There's the oil spill into the Yellowstone River by our old friends Exxon. Combine a ruptured underwater pipeline--at one time cutting edge technology just like the newest version which can't possibly go wrong--(42,000 gallons spilled is the last figure I've read, which as usual is many more gallons and much more far-reaching than the company's early spin) and the longest undammed river in the country which happens to be at flood stage and you've got the usual mess. From a selfish point of view, I take a small degree of relief from the fact that the oily river flows away from my location.
And farther east in Boston, Kip Tiernan, one of the better humans, died. She cared about the people who needed to be cared about, an approach to life which has never been very popular in this country. I met her in 1990 during the fast she did at Arlington Street Church, a wonderful UU church which I used to attend. Her reason for the fast is mentioned in this article.
“We should atone for what we have allowed to happen to all poor people in this state, in the name of fiscal austerity or plain mean-spiritedness… . We have, as citizens, much to repent for, for what we have and have not done, to ease the suffering of our sisters and brothers who have no lobby to protect them.’’
She was an inspiring woman, and Boston will be a lesser place without her.
Today I did a hike with a group in the Slough Creek area, which many people claim as their favorite part of the park for reasons ranging from the campground to the fishing to the scenery.
Although it was pretty, I can't really say I enjoyed myself because of the pace of the hike. It was scheduled for eight miles with a return time of 4:00; instead we hiked over ten miles and got back a half hour early. I've never seen the point of get there as fast as you can hiking--I'm a stroller, a saunterer, a meanderer who'd rather go half the distance and notice twice as many interesting plants and animals. By staying behind the group as much as possible, I did manage to find a few of those interesting moments.

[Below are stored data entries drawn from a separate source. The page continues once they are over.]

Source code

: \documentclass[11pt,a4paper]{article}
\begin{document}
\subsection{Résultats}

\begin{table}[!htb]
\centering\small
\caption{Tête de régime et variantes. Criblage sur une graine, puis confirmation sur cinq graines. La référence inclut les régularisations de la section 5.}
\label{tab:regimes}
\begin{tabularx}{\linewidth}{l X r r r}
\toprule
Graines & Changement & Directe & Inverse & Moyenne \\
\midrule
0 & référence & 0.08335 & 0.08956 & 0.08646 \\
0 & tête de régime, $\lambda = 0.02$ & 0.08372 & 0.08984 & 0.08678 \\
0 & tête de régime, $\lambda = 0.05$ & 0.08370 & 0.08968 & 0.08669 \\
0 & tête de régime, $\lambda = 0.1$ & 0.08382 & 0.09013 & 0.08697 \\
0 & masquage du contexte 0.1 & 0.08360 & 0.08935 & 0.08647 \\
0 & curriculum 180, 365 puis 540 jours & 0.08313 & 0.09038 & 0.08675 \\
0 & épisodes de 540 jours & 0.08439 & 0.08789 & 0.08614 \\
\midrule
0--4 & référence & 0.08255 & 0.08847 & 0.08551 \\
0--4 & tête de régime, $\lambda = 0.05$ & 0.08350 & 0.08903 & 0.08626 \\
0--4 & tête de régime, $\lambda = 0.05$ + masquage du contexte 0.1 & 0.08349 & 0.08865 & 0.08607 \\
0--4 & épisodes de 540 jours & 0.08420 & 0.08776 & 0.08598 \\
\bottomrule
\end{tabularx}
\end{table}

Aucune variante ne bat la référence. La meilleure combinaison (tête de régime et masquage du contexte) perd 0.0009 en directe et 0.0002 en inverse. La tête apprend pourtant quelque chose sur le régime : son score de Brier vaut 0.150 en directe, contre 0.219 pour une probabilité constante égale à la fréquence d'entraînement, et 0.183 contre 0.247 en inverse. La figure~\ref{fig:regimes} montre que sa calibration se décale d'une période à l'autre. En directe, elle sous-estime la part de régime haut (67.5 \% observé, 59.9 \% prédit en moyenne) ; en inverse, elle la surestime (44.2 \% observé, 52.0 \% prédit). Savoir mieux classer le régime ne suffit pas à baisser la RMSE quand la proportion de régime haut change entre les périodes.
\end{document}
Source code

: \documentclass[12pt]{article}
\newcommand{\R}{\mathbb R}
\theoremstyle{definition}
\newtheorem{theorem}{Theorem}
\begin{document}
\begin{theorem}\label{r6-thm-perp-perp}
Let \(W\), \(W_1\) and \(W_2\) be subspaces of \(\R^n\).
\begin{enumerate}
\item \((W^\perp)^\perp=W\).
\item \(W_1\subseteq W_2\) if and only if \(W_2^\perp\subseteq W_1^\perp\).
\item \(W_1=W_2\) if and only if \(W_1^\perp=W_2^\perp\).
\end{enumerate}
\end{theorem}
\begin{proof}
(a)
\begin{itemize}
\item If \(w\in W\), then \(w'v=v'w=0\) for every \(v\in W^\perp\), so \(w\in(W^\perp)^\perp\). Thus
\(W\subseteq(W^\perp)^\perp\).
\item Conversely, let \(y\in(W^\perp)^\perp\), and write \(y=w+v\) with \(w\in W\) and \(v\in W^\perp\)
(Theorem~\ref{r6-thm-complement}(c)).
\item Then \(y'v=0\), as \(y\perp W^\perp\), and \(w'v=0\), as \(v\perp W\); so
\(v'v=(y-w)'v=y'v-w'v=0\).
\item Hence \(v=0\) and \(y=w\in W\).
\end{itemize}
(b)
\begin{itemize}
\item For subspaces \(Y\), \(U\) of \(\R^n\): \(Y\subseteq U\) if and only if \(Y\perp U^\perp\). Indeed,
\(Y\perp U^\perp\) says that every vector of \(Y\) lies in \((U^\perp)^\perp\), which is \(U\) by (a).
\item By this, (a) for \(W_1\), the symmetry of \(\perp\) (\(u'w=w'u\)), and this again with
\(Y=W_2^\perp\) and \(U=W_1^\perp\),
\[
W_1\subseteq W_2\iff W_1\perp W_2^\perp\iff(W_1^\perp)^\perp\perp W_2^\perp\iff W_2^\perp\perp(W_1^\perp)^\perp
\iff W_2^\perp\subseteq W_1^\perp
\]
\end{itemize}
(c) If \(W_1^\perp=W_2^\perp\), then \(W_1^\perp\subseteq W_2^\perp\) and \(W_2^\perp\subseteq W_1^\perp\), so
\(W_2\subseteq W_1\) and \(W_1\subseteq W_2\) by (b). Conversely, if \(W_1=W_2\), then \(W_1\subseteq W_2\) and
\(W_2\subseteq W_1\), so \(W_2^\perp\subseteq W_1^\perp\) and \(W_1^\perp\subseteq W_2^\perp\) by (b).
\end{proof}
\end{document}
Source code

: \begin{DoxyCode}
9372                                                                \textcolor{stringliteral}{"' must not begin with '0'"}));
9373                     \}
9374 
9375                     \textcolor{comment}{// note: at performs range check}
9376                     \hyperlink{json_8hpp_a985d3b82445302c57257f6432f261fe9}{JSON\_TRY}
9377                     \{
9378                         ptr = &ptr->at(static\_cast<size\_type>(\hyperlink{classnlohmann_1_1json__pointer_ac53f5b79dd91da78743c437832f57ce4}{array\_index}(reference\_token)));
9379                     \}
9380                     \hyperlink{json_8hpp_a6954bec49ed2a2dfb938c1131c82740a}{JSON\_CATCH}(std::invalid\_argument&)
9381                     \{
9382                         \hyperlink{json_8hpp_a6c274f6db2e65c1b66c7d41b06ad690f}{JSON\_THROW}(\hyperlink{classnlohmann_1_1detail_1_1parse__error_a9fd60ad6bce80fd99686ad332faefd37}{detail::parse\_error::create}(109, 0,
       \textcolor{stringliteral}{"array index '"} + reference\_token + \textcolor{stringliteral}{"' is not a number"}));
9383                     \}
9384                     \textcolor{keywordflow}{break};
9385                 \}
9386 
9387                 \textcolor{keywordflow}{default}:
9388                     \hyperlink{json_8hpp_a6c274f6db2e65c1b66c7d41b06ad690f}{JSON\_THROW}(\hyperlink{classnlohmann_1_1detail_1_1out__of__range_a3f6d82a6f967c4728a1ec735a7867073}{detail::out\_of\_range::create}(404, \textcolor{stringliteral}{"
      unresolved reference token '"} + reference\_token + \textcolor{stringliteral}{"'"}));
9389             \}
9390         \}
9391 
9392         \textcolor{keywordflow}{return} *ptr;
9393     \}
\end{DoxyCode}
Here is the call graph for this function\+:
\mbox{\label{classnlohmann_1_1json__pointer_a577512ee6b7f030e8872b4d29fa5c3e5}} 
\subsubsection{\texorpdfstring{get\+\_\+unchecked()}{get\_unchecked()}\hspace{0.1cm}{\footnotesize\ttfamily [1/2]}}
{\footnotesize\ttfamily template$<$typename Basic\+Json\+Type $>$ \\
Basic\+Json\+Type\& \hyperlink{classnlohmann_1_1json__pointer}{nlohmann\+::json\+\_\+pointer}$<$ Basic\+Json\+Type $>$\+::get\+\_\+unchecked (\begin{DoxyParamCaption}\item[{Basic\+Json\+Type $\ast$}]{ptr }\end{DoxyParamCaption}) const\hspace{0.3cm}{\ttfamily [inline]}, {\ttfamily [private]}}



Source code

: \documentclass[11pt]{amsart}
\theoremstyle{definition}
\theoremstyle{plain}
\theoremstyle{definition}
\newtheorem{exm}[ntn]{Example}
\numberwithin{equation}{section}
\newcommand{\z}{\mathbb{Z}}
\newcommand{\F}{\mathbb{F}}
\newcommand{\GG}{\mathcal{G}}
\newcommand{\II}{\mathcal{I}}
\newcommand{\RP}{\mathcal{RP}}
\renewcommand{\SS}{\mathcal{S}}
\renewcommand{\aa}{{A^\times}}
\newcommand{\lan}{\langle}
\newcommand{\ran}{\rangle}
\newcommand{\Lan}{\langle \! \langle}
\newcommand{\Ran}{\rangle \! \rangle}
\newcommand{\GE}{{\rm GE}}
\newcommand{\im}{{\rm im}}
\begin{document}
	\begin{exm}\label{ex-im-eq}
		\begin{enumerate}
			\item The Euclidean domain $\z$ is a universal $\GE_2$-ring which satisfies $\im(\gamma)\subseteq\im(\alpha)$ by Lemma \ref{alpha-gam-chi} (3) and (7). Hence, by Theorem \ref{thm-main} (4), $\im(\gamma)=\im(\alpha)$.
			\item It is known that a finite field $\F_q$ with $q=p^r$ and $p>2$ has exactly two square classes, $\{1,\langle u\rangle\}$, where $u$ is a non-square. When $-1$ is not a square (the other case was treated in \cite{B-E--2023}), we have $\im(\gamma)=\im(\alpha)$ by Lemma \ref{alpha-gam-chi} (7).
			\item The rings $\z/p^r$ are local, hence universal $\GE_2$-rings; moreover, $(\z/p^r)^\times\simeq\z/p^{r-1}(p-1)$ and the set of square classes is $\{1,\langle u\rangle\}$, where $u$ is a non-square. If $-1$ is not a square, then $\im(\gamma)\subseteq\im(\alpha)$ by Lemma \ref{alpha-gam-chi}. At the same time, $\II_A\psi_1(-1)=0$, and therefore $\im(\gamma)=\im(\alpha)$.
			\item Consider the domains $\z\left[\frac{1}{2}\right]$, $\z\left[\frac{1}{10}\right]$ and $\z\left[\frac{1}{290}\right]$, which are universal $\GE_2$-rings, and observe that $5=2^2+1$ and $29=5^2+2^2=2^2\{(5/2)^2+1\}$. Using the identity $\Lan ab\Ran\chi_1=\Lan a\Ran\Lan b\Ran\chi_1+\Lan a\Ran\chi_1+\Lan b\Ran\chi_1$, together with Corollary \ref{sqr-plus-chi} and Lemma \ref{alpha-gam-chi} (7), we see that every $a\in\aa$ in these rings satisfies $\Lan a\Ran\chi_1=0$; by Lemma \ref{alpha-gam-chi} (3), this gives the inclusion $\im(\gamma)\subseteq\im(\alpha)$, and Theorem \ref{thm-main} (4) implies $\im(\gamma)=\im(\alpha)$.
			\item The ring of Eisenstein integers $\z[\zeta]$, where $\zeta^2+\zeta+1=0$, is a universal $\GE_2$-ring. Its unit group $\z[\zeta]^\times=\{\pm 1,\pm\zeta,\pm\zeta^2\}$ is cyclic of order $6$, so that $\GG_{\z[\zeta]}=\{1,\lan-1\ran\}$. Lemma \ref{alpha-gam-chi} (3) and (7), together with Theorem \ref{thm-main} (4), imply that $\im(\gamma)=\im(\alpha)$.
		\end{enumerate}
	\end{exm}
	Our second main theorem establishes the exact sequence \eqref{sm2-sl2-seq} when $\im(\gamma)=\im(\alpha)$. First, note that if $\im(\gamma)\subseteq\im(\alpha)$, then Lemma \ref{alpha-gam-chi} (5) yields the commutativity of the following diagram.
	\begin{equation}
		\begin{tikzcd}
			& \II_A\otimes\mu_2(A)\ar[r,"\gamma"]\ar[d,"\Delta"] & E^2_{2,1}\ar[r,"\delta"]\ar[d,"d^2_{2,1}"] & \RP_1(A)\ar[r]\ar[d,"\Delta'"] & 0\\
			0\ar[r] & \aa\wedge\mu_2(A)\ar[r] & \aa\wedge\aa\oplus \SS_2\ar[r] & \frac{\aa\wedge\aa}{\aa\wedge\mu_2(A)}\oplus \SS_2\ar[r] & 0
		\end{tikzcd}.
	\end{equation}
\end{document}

Like this critter--at least no one stepped on him as they whizzed past.
And this frog wondering what the hurry was.
I was trying all day to find time to wait for one of the many butterflies to land. Finally found this one in the parking lot.
Of course, I've long known that I'm out of step with my time. There's a reason, after all, that I have that different drummer t-shirt. And I can't complain too much about a program that at least allows me to see places I might never see otherwise, even if the program doesn't let me enjoy them fully.
But there may be hope for improvement, for me and many other people. I don't think there has been public transit in Yellowstone since the days when the stagecoaches were the only way to get anywhere, but local bus companies are planning to start changing that this month with a program called Ride Linx in Yellowstone which will make stops at surrounding towns and in-park lodges, campgrounds, and attractions. I haven't seen info yet on frequency and fares, but I'm hoping this will provide a little more freedom, a little less pollution, and maybe slightly fewer road-killed wildlife.